Characteristics of children with Down syndrome usually include:

  • Decreased muscle tone ("floppy" babies)
  • Small nose, flat facial features
  • Eyes slanted upward
  • Inner corner of eyes have small skin folds
  • Small ears with abnormal shape
  • Palms with single deep crease
  • Hyper flexibility of joints
  • Enlarged tongue
  • Other problems include: learning disability, vision and hearing problems, cardiac and bowel defects, and thyroid problems

Watch the video to know what Down syndrome is, its risk factors, its symptoms, complications, testing methods and so much more: 

Other Conditions with Abnormal Karyotypes

Besides Down syndrome karyotype, there are other genetic conditions that result from abnormal karyotypes. Here are some of them:

1. Klinefelter Syndrome

This genetic disorder affects males who are born with extra sex (X) chromosomes. Most of them grow up without any obvious symptoms, but others have scarce body hair, wide hips, enlarged breasts and small testicles and penis. They can have a normal sex life, but remain infertile.

The Klinefelter syndrome karyotype looks like this:

2. Edwards Syndrome

Edwards syndrome is also known as trisomy 18, because the baby has an extra chromosome 18 in all or some of their body cells. A few may also have translocated chromosomes. They are often born small and very frail, typically having many serious physical defects and health problems such as:

  • Small head
  • Small jaw
  • Defects in the lungs, stomach/intestines and kidneys
  • Cleft palate
  • Deformed feet
  • Clenched fists, overlapping fingers
  • Feeding problems
  • Low-set ears
  • Heart defects
  • Chest deformity
  • Severe developmental delay
  • Slowed growth

3. Patau Syndrome

Patau syndrome is also known as trisomy 13, because the baby has an extra chromosome 13 in all or some of their body cells. A few may also have translocated chromosomes. The extra chromosome disrupts their normal course of development, causing severe intellectual and physical abnormalities. These include weak muscle tone, heart defects, brain/spinal cord abnormalities, very small/poorly developed eyes, extra fingers/toes, a cleft lip, and a cleft palate. Most babies die within the first few days/weeks of life.

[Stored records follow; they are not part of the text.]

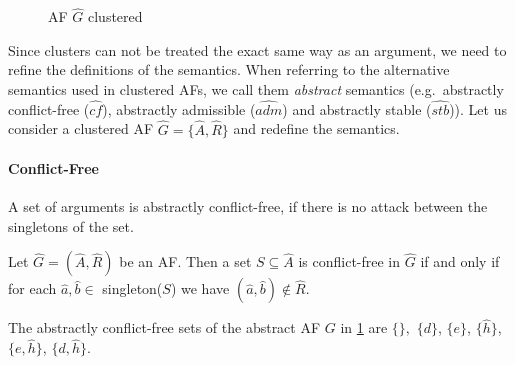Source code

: \begin{figure}[h]
    \centering
    \caption{\ac{AF} $\hat{G}$ clustered}
    \label{af:backgroundExampleClusterSpurious}
\end{figure}


Since clusters can not be treated the exact same way as an argument, we need to refine the definitions of the semantics. When referring to the alternative semantics used in clustered AFs, we call them \emph{abstract} semantics (e.g.\ abstractly conflict-free ($\hat{cf}$), abstractly admissible ($\hat{adm}$) and abstractly stable ($\hat{stb}$)). Let us consider a clustered AF $\hat{G}=\{\hat{A}, \hat{R}\}$ and redefine the semantics.

\paragraph{Conflict-Free} A set of arguments is abstractly conflict-free, if there is no attack between the singletons of the set.

\begin{definition}
    Let $\hat{G}=(\hat{A},\hat{R})$ be an AF. Then a set  $S \subseteq \hat{A}$ is conflict-free in $\hat{G}$ if and only if for each $\hat{a}, \hat{b} \in$ singleton($S$) we have $(\hat{a}, \hat{b}) \not\in \hat{R}$.
\end{definition}

\begin{example}
    The abstractly conflict-free sets of the abstract AF $G$ in \cref{af:backgroundExampleClusterSpurious} are 
    $\{\},$
    $\{d\}$,
    $\{e\}$,
    $\{\hat{h}\}$,
    $\{e, \hat{h}\}$,
    $\{d, \hat{h}\}$.
\end{example}




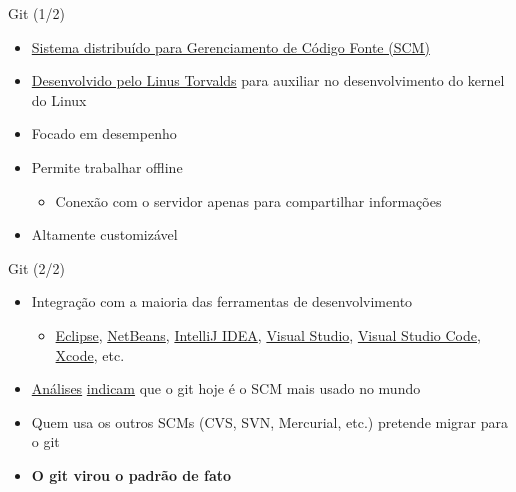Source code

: \documentclass[14pt]{beamer}
\begin{document}
\begin{frame}{Git (1/2)}
    \begin{itemize}
        \item \href{https://git-scm.com}{Sistema distribuído para Gerenciamento
        de Código Fonte (SCM)}
        \item
        \href{https://www.atlassian.com/git/articles/10-years-of-git}{Desenvolvido
        pelo Linus Torvalds} para auxiliar no desenvolvimento do kernel do Linux
        \item Focado em desempenho
        \item Permite trabalhar offline
        \begin{itemize}
            \item Conexão com o servidor apenas para compartilhar informações
        \end{itemize}
        \item Altamente customizável
    \end{itemize}    
\end{frame}

\begin{frame}{Git (2/2)}
    \begin{itemize}
        \item Integração com a maioria das ferramentas de desenvolvimento
        \begin{itemize}
            \item \href{http://www.eclipse.org}{Eclipse},
            \href{https://netbeans.org/}{NetBeans},
            \href{https://www.jetbrains.com/idea}{IntelliJ IDEA},
            \href{https://www.visualstudio.com}{Visual Studio},
            \href{https://code.visualstudio.com/}{Visual Studio Code},
            \href{https://developer.apple.com/xcode}{Xcode},
            etc.
        \end{itemize}
        \item
        \href{https://rhodecode.com/insights/version-control-systems-2016}{Análises}
        \href{https://softwareengineering.stackexchange.com/questions/136079/are-there-any-statistics-that-show-the-popularity-of-git-versus-svn}{indicam}
        que o git hoje é o SCM mais usado no mundo
        \item Quem usa os outros SCMs (CVS, SVN, Mercurial, etc.) pretende
        migrar para o git
        \item \textbf{O git virou o padrão de fato}
    \end{itemize}    
\end{frame}
\end{document}
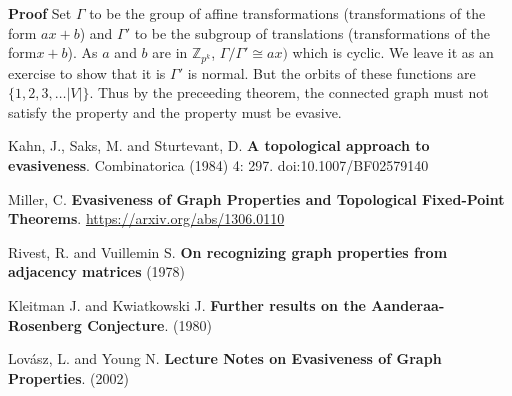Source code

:\documentclass[letterpaper,12pt]{article}
\begin{document}
\textbf{Proof} Set $\Gamma$ to be the group of affine transformations (transformations of the form $ax + b$) and $\Gamma'$ to be the subgroup of translations (transformations of the form$x + b$). As $a$ and $b$ are in $\mathbb{Z}_{p^k}$, $\Gamma/\Gamma' \cong ax)$ which is cyclic. We leave it as an exercise to show that it is $\Gamma'$ is normal. But the orbits of these functions are $\{ 1, 2, 3, \ldots |V| \}$. Thus by the preceeding theorem, the connected graph must not satisfy the property and the property must be evasive.

\begin{thebibliography}{10}
Kahn, J., Saks, M. and Sturtevant, D. \textbf{A topological approach to evasiveness}. Combinatorica (1984) 4: 297. doi:10.1007/BF02579140

Miller, C. \textbf{ Evasiveness of Graph Properties and Topological Fixed-Point Theorems}. \url{https://arxiv.org/abs/1306.0110}

Rivest, R. and Vuillemin S. \textbf{On recognizing graph properties from adjacency matrices} (1978)

Kleitman J. and Kwiatkowski J. \textbf{Further results on the Aanderaa-Rosenberg Conjecture}. (1980)

Lovász, L. and Young N. \textbf{Lecture Notes on Evasiveness of Graph Properties}. (2002)
\end{thebibliography}
\end{document}
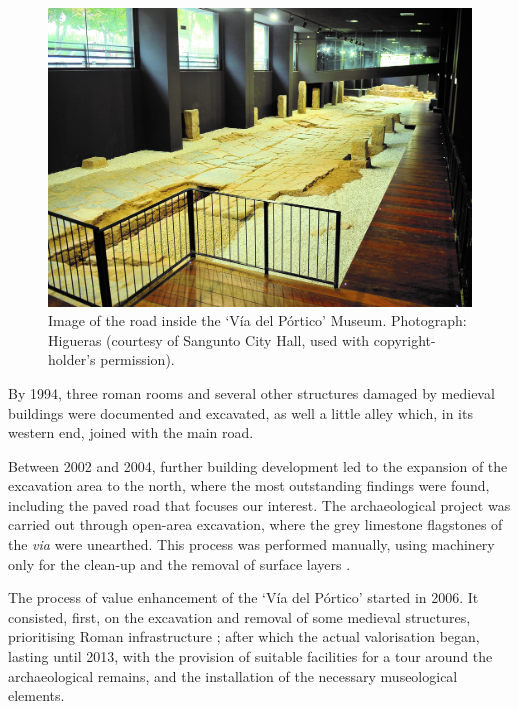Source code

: 	\begin{figure}[!htb]
		\includegraphics[width=.9\linewidth]{figures/verdu_Fig6}
		\centering
		\caption{Image of the road inside the ‘Vía del Pórtico’ Museum. Photograph: Higueras (courtesy of Sangunto City Hall, used with copyright-holder’s permission).}
		\label{fig:verdu_Fig6}
	\end{figure}
	
By 1994, three roman rooms and several other structures damaged by medieval buildings were documented and excavated, as well a little alley which, in its western end, joined with the main road.

Between 2002 and 2004, further building development led to the expansion of the excavation area to the north, where the most outstanding findings were found, including the paved road that focuses our interest. The archaeological project was carried out through open-area excavation, where the grey limestone flagstones of the \textit{via} were unearthed. This process was performed manually, using machinery only for the clean-up and the removal of surface layers \parencite[323]{Melchor_2005b}. 

The process of value enhancement of the ‘Vía del Pórtico’ started in 2006. It consisted, first, on the excavation and removal of some medieval structures, prioritising Roman infrastructure \parencite[326]{Melchor_2005b}; after which the actual valorisation began, lasting until 2013, with the provision of suitable facilities for a tour around the archaeological remains, and the installation of the necessary museological elements.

The Patau syndrome karyotype looks like this:

4. Turner Syndrome

Turner syndrome affects only females, resulting from a missing sex (X) chromosome. It is associated with various physical and developmental problems, including short stature, delayed puberty and infertility, heart defects, learning disabilities as well as problems in social adjustment.

Before birth, prenatal ultrasound may show:

  • Abnormal fluid collection
  • Abnormal kidneys
  • Heart abnormalities

At birth/infancy, signs of Turner syndrome may include:

  • Wide/web-like neck
  • Receding/small jaw
  • Low-set ears
  • High, narrow palate
  • Broad chest, nipples widely set apart
  • Short fingers/toes
  • Swollen hands and feet at birth
  • Smaller than average height
  • Delayed growth

In some girls/women, signs and symptoms are not obvious. However, they may have no growth spurts as expected, resulting in short stature, learning disabilities, difficulty adjusting to social situations, delayed sexual changes during puberty secondary to ovarian failure, early end of menstrual cycles, and inability to conceive without fertility treatment.